I think this move is the most stressful for a number of reasons:
- The time-frame. It's so much more sudden than any previous move I've experienced as an adult.
- We have kids now. The trek from Virginia to Texas was a long one, but at least it only involved packing up myself and the love of my life. :)
- This move will also involve finding a church home which is something we've really never had to do before. For the most part, that decision was made for us. Even after our move to Abilene (which was not related to a church job), Justin found a local preaching position before we ever placed membership anywhere. Our church home in Valdosta was also a given. My family has lived in this area and attended the same congregation for 30 years. It's like my second home.
- We're having a birthday party for our soon-to-be 5 year old only 6 days before our move. It just doesn't seem fair to deprive him of his own party with friends, particularly when his brother and sister had one of their own. After all, it's not his fault he was born when he was. (Seeing how I was induced, if it's anyone's fault, it's ours. ;) )Poor baby, though. His party involves far less preparation than I put into the other two...far less than any other party I've ever thrown, for that matter. I console myself with the knowledge that this is still his own party unlike when Sadie turned one and we had a combination party for her and her older brother. It just made more sense to do it that way since their birthdays are only 2 weeks apart and they had the same friends at the time. Not to mention I was a mom with 3 preschoolers at home then. Planning one party was challenging enough for me at that point. At least they had their own cake, right? ;)
- We're considering using professional movers this time. You would think this would be less stressful, right? And I feel confident that when the actual moving date arrives, it will be. Currently, however, it is a bit frazzling to have the phone ringing every 5 minutes and then proceed to relay every possible thing inside your home that doesn't fit in a box. In fact, I've already fielded calls from 3 different movers while trying to post this...and am expecting another phone call in the next 10 minutes. Once we find a service, I expect all this inconvenience will be well worth it, though, and that the silence of the phone will bring relief in itself.

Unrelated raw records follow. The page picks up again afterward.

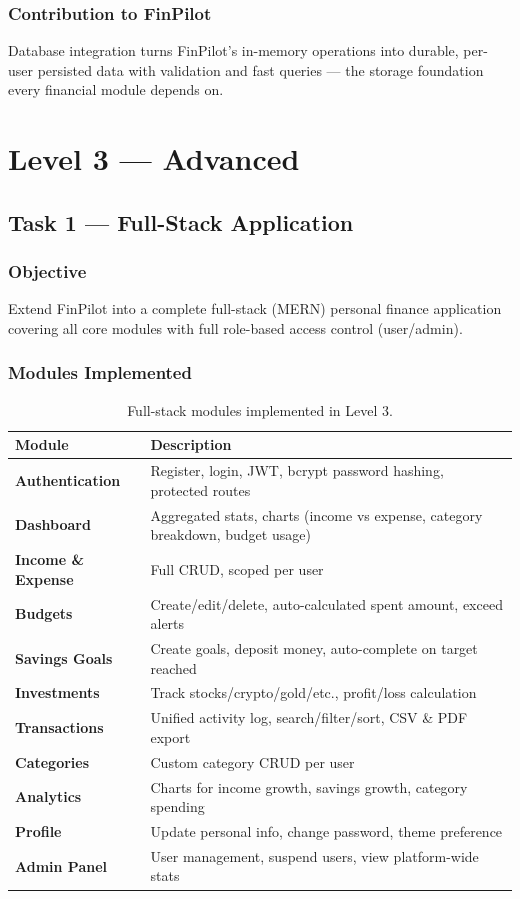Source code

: \documentclass[11pt,a4paper]{report}
\begin{document}
\subsection{Contribution to FinPilot}
Database integration turns FinPilot's in-memory operations into durable,
per-user persisted data with validation and fast queries --- the storage
foundation every financial module depends on.

\chapter{Level 3 --- Advanced}

\section{Task 1 --- Full-Stack Application}

\subsection{Objective}
Extend FinPilot into a complete full-stack (MERN) personal finance application
covering all core modules with full role-based access control (user/admin).

\subsection{Modules Implemented}
\begin{table}[H]
\centering
\begin{tabularx}{\linewidth}{>{\bfseries}l X}
\toprule
Module & Description \\
\midrule
Authentication    & Register, login, JWT, bcrypt password hashing, protected routes \\
Dashboard         & Aggregated stats, charts (income vs expense, category breakdown, budget usage) \\
Income \& Expense & Full CRUD, scoped per user \\
Budgets           & Create/edit/delete, auto-calculated spent amount, exceed alerts \\
Savings Goals     & Create goals, deposit money, auto-complete on target reached \\
Investments       & Track stocks/crypto/gold/etc., profit/loss calculation \\
Transactions      & Unified activity log, search/filter/sort, CSV \& PDF export \\
Categories        & Custom category CRUD per user \\
Analytics         & Charts for income growth, savings growth, category spending \\
Profile           & Update personal info, change password, theme preference \\
Admin Panel       & User management, suspend users, view platform-wide stats \\
\bottomrule
\end{tabularx}
\caption{Full-stack modules implemented in Level 3.}
\end{table}
\end{document}
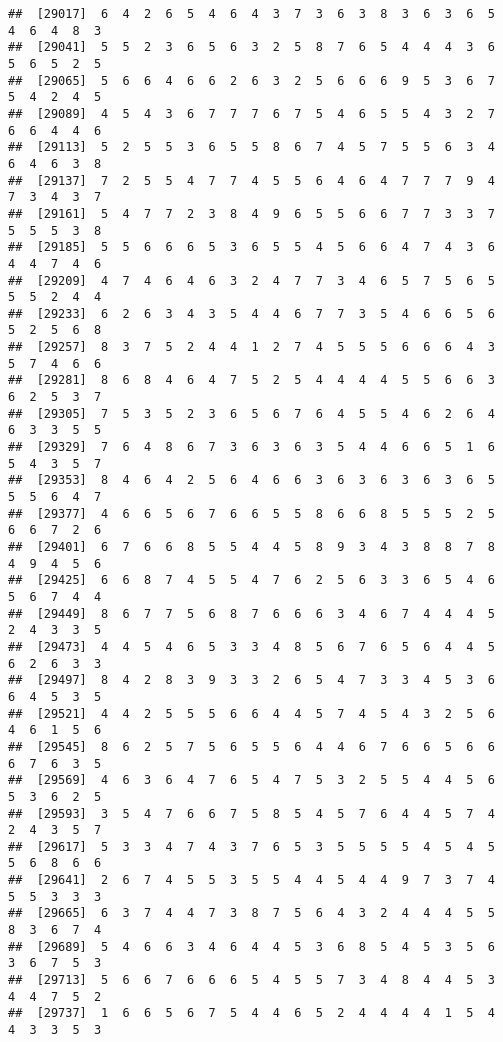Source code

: \documentclass[
]{book}
\begin{document}
\begin{verbatim}
##  [29017]  6  4  2  6  5  4  6  4  3  7  3  6  3  8  3  6  3  6  5  4  6  4  8  3
##  [29041]  5  5  2  3  6  5  6  3  2  5  8  7  6  5  4  4  4  3  6  5  6  5  2  5
##  [29065]  5  6  6  4  6  6  2  6  3  2  5  6  6  6  9  5  3  6  7  5  4  2  4  5
##  [29089]  4  5  4  3  6  7  7  7  6  7  5  4  6  5  5  4  3  2  7  6  6  4  4  6
##  [29113]  5  2  5  5  3  6  5  5  8  6  7  4  5  7  5  5  6  3  4  6  4  6  3  8
##  [29137]  7  2  5  5  4  7  7  4  5  5  6  4  6  4  7  7  7  9  4  7  3  4  3  7
##  [29161]  5  4  7  7  2  3  8  4  9  6  5  5  6  6  7  7  3  3  7  5  5  5  3  8
##  [29185]  5  5  6  6  6  5  3  6  5  5  4  5  6  6  4  7  4  3  6  4  4  7  4  6
##  [29209]  4  7  4  6  4  6  3  2  4  7  7  3  4  6  5  7  5  6  5  5  5  2  4  4
##  [29233]  6  2  6  3  4  3  5  4  4  6  7  7  3  5  4  6  6  5  6  5  2  5  6  8
##  [29257]  8  3  7  5  2  4  4  1  2  7  4  5  5  5  6  6  6  4  3  5  7  4  6  6
##  [29281]  8  6  8  4  6  4  7  5  2  5  4  4  4  4  5  5  6  6  3  6  2  5  3  7
##  [29305]  7  5  3  5  2  3  6  5  6  7  6  4  5  5  4  6  2  6  4  6  3  3  5  5
##  [29329]  7  6  4  8  6  7  3  6  3  6  3  5  4  4  6  6  5  1  6  5  4  3  5  7
##  [29353]  8  4  6  4  2  5  6  4  6  6  3  6  3  6  3  6  3  6  5  5  5  6  4  7
##  [29377]  4  6  6  5  6  7  6  6  5  5  8  6  6  8  5  5  5  2  5  6  6  7  2  6
##  [29401]  6  7  6  6  8  5  5  4  4  5  8  9  3  4  3  8  8  7  8  4  9  4  5  6
##  [29425]  6  6  8  7  4  5  5  4  7  6  2  5  6  3  3  6  5  4  6  5  6  7  4  4
##  [29449]  8  6  7  7  5  6  8  7  6  6  6  3  4  6  7  4  4  4  5  2  4  3  3  5
##  [29473]  4  4  5  4  6  5  3  3  4  8  5  6  7  6  5  6  4  4  5  6  2  6  3  3
##  [29497]  8  4  2  8  3  9  3  3  2  6  5  4  7  3  3  4  5  3  6  6  4  5  3  5
##  [29521]  4  4  2  5  5  5  6  6  4  4  5  7  4  5  4  3  2  5  6  4  6  1  5  6
##  [29545]  8  6  2  5  7  5  6  5  5  6  4  4  6  7  6  6  5  6  6  6  7  6  3  5
##  [29569]  4  6  3  6  4  7  6  5  4  7  5  3  2  5  5  4  4  5  6  5  3  6  2  5
##  [29593]  3  5  4  7  6  6  7  5  8  5  4  5  7  6  4  4  5  7  4  2  4  3  5  7
##  [29617]  5  3  3  4  7  4  3  7  6  5  3  5  5  5  5  4  5  4  5  5  6  8  6  6
##  [29641]  2  6  7  4  5  5  3  5  5  4  4  5  4  4  9  7  3  7  4  5  5  3  3  3
##  [29665]  6  3  7  4  4  7  3  8  7  5  6  4  3  2  4  4  4  5  5  8  3  6  7  4
##  [29689]  5  4  6  6  3  4  6  4  4  5  3  6  8  5  4  5  3  5  6  3  6  7  5  3
##  [29713]  5  6  6  7  6  6  6  5  4  5  5  7  3  4  8  4  4  5  3  4  4  7  5  2
##  [29737]  1  6  6  5  6  7  5  4  4  6  5  2  4  4  4  4  1  5  4  4  3  3  5  3

\end{verbatim}
\end{document}
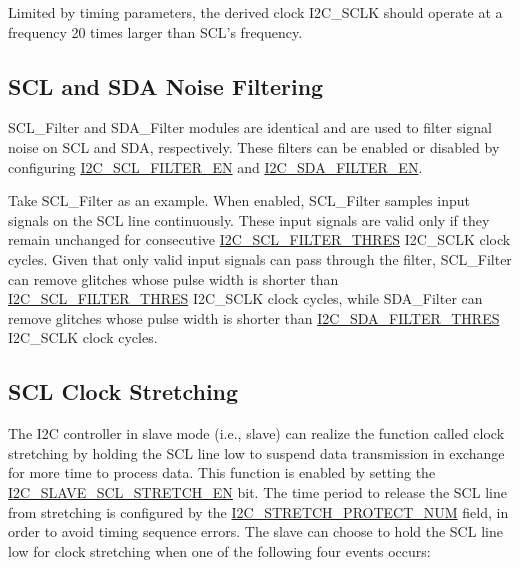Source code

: \documentclass[main\_\_EN.tex]{subfiles}
\begin{document}
Limited by timing parameters, the derived clock I2C\_SCLK should operate at a frequency 20 times larger than SCL's frequency.


\subsection{SCL and SDA Noise Filtering}
SCL\_Filter and SDA\_Filter modules are identical and are used to filter signal noise on SCL and SDA, respectively. These filters can be enabled or disabled by configuring \hyperref[fielddesc:I2CSCLFILTEREN]{I2C\_SCL\_FILTER\_EN} and \hyperref[fielddesc:I2CSDAFILTEREN]{I2C\_SDA\_FILTER\_EN}.

Take SCL\_Filter as an example. When enabled, SCL\_Filter samples input signals on the SCL line continuously. These input signals are valid only if they remain unchanged for consecutive \hyperref[fielddesc:I2CSCLFILTERTHRES]{I2C\_SCL\_FILTER\_THRES} I2C\_SCLK clock cycles. Given that only valid input signals can pass through the filter, SCL\_Filter can remove glitches whose pulse width is shorter than \hyperref[fielddesc:I2CSCLFILTERTHRES]{I2C\_SCL\_FILTER\_THRES} I2C\_SCLK clock cycles, while SDA\_Filter can remove glitches whose pulse width is shorter than \hyperref[fielddesc:I2CSDAFILTERTHRES]{I2C\_SDA\_FILTER\_THRES} I2C\_SCLK clock cycles.


\subsection{SCL Clock Stretching}
The I2C controller in slave mode (i.e., slave) can realize the function called clock stretching by holding the SCL line low to suspend data transmission in exchange for more time to process data. This function is enabled by setting the \hyperref[fielddesc:I2CSLAVESCLSTRETCHEN]{I2C\_SLAVE\_SCL\_STRETCH\_EN} bit. The time period to release the SCL line from stretching is configured by the \hyperref[fielddesc:I2CSTRETCHPROTECTNUM]{I2C\_STRETCH\_PROTECT\_NUM} field, in order to avoid timing sequence errors.
The slave can choose to hold the SCL line low for clock stretching when one of the following four events occurs:
\end{document}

- We've now become accustomed to living close to family and it will be difficult to leave them behind. Not only that, but I lost my dear brother shortly after we moved here and he's buried only 5 miles up the road. Moving away, while I knew it was going to happen, is unexpectedly causing me to recall that tragic day all too often...partly due to the family connection and knowing I won't be able to visit his grave on a whim, and also (due to the timing of his death) because of the correlation I have subconsciously (or not) drawn between moving and the event.
Even with all these stress factors, though, this is still a great move for us. I'm excited about the opportunities and possibilities Searcy and Harding have to offer and am looking forward to our future there. It's hard to leave and I sometimes feel a twinge of guilt (like I'm leaving or forgetting my brother/family. Irrational, yes, but nonetheless a very real and raw emotion.) and that's when I have to remind myself that Matt wouldn't want me to put my life on hold and remain stuck in grief. That he will always live on in my heart and always be with me no matter where I go. I have to remind myself that moving away does not mean the end of family relationships. We'll make every effort and attempt to nurture those ties and we will remain close and connected. Besides, it's not like we're moving half-way across the world.
Moving is stressful on so many levels. Physically, logistically, and emotionally. In the hustle and bustle of it all and in the middle of the here and now, I'm reminded of something my grandmother loves to say (and I've mentioned it before), "This too shall pass." If ever that was true (and it is), it's true now. As I already find myself doing now in relation to raising 3 "babies" so close together, I'll look back on this someday and think, "How did I ever do that?" and the answer will come quickly, "Only by the grace of God."